I would like to parse form fields from signed PDF's. With this I mean for example the checkboxes. I have already tried different ways (with Python) like PyPDF2, pikepdf or even pdfminer, however I only get the letters out and not the form fields. If someone has an approach how I could parse form fields from signed PDFs it would be my salvation. I can parse the individual letters, but not the form fields. I'm already thinking about trying OCR, but it seems very complicated to me and it might be easier.
Does anyone of you have an idea how I can parse the form fields out of signed PDF?
Thanks in advance!
CodePudding user response:
disclaimer: I am the author of borb
, the library used in this answer.
It's unclear what you want precisely.
- You want to extract information from the form fields in the PDF
- Your PDF is signed and then scanned, you want to extract an image of the signature
Either option is possible using borb
If you want to extract information of the form fields, I would recommend you look at section 4.4 of the examples repository. I'll post the example here for the sake of completeness.
from decimal import Decimal
from borb.pdf import HexColor
from borb.pdf import PageLayout
from borb.pdf import Document
from borb.pdf import Page
from borb.pdf import PDF
def main():
# open document
doc: typing.Optional[Document] = None
with open("output.pdf", "rb") as pdf_file_handle:
doc = PDF.loads(pdf_file_handle)
assert doc is not None
# get
print("Name: %s" % doc.get_page(0).get_form_field_value("name"))
print("Firstname: %s" % doc.get_page(0).get_form_field_value("firstname"))
print("Country: %s" % doc.get_page(0).get_form_field_value("country"))
if __name__ == "__main__":
main()
This example reads an input PDF, and then fetches the values of the form fields.
You can also do more low-level manipulations, borb
represents the PDF as a JSON-like datastructure (nested arrays, dictionaries and primitives). So you can get the information relatively easily.
If you want to apply OCR to a PDF, I would recommend yet another example in the examples repository. This time in section 7.2.
from borb.pdf import Document
from borb.pdf import PDF
from borb.toolkit.ocr.ocr_as_optional_content_group import OCRAsOptionalContentGroup
from pathlib import Path
def main():
# set up everything for OCR
tesseract_data_dir: Path = Path("/home/joris/Downloads/tessdata-master/")

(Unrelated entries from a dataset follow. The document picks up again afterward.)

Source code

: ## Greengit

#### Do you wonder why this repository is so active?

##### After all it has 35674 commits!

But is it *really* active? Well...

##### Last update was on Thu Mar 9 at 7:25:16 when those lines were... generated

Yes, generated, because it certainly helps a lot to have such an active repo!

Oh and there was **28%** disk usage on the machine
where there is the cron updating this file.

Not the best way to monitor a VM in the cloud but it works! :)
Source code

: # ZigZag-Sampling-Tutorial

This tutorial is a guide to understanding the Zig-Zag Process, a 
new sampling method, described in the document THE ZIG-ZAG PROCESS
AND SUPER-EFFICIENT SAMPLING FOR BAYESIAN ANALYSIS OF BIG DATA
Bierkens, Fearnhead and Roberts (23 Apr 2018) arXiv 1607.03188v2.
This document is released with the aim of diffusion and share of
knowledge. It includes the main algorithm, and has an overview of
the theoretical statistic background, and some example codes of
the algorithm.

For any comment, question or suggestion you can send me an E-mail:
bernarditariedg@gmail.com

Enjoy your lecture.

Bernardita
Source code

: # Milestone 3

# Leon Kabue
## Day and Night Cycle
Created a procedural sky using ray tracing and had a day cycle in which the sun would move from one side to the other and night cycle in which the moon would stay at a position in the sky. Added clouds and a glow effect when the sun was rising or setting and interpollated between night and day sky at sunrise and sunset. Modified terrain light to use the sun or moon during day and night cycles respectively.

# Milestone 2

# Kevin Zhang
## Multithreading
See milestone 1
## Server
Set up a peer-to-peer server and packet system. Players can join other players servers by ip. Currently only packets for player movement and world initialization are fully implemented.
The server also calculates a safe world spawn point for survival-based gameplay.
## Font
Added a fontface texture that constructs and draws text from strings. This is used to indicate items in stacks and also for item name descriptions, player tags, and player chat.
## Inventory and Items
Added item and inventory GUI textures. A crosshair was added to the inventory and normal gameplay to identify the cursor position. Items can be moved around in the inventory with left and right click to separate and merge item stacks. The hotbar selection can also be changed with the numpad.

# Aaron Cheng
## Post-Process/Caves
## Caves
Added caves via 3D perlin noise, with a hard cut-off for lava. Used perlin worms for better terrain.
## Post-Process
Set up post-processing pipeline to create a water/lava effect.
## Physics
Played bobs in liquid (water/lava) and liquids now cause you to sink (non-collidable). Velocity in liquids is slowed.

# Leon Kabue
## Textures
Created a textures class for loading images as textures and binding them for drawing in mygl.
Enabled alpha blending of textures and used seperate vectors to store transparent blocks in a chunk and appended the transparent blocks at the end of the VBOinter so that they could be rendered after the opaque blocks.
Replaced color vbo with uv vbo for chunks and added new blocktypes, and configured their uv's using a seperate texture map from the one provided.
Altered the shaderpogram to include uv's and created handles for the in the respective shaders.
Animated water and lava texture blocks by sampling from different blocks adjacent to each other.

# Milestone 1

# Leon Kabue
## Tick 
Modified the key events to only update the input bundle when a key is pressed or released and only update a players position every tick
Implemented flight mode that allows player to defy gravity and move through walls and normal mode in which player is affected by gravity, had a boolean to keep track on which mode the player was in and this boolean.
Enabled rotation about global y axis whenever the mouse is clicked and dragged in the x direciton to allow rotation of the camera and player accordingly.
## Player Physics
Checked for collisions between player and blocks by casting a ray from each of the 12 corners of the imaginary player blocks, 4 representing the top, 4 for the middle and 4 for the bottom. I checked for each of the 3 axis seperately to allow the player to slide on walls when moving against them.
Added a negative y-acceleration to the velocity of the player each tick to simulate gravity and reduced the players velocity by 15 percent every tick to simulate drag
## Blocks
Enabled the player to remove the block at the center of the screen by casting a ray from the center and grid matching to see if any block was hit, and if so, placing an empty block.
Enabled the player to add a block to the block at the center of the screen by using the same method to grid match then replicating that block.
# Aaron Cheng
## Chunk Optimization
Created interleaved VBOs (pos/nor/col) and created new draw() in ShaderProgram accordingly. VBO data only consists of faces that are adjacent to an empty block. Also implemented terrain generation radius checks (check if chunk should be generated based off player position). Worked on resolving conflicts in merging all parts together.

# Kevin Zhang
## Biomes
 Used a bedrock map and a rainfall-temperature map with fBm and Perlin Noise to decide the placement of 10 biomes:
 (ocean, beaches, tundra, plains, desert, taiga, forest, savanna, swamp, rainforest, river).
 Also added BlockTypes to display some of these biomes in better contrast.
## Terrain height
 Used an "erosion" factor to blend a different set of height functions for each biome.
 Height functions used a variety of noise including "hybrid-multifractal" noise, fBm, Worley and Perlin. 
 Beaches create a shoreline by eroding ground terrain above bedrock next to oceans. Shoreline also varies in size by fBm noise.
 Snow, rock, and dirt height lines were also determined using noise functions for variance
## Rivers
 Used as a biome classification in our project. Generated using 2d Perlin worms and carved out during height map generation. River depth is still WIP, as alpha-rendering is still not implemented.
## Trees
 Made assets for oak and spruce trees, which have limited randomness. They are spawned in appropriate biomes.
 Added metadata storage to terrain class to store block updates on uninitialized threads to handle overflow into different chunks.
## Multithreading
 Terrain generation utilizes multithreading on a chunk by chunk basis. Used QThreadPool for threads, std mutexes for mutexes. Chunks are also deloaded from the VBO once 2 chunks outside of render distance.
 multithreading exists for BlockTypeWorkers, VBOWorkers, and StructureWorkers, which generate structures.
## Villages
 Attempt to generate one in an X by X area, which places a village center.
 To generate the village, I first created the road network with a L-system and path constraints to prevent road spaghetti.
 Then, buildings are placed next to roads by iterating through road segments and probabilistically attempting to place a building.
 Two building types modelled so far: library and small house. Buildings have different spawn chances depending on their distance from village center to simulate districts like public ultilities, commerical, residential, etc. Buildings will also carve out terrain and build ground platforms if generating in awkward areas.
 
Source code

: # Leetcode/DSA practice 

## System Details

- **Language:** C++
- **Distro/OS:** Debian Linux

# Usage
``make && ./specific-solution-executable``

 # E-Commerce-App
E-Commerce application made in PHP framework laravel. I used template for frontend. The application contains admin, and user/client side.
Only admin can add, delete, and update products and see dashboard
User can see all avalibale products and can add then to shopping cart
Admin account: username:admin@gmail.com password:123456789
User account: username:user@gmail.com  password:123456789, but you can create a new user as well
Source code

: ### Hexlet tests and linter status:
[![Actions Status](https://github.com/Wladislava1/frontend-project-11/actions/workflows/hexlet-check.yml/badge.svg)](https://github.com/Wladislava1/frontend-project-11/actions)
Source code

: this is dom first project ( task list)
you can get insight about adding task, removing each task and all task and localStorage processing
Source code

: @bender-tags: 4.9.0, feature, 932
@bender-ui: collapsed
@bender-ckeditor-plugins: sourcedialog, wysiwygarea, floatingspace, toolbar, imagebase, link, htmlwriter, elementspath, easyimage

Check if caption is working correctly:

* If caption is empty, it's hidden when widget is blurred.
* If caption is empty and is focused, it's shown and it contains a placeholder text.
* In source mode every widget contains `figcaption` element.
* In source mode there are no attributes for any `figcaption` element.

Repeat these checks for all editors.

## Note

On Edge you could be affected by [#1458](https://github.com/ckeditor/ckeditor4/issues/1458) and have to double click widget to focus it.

assert tesseract_data_dir.exists()
l: OCRAsOptionalContentGroup = OCRAsOptionalContentGroup(tesseract_data_dir)
# read Document
doc: typing.Optional[Document] = None
with open("output_001.pdf", "rb") as pdf_file_handle:
doc = PDF.loads(pdf_file_handle, [l])
assert doc is not None
# store Document
with open("output_002.pdf", "wb") as pdf_file_handle:
PDF.dumps(pdf_file_handle, doc)
if __name__ == "__main__":
main()
CodePudding user response:
You can extract (but also manipulate) Form Fields with PyMuPDF - whether signed or not:
import fitz # the PyMuPDF package
doc = fitz.open("your.pdf")
for page in doc: # iterate over pages
print()
print(f"Form fields on page {page.number}")
for field in page.widgets(): # iterate over form fields on the page
print(f"field type '{field.field_type_string}', value '{field.field_value}`")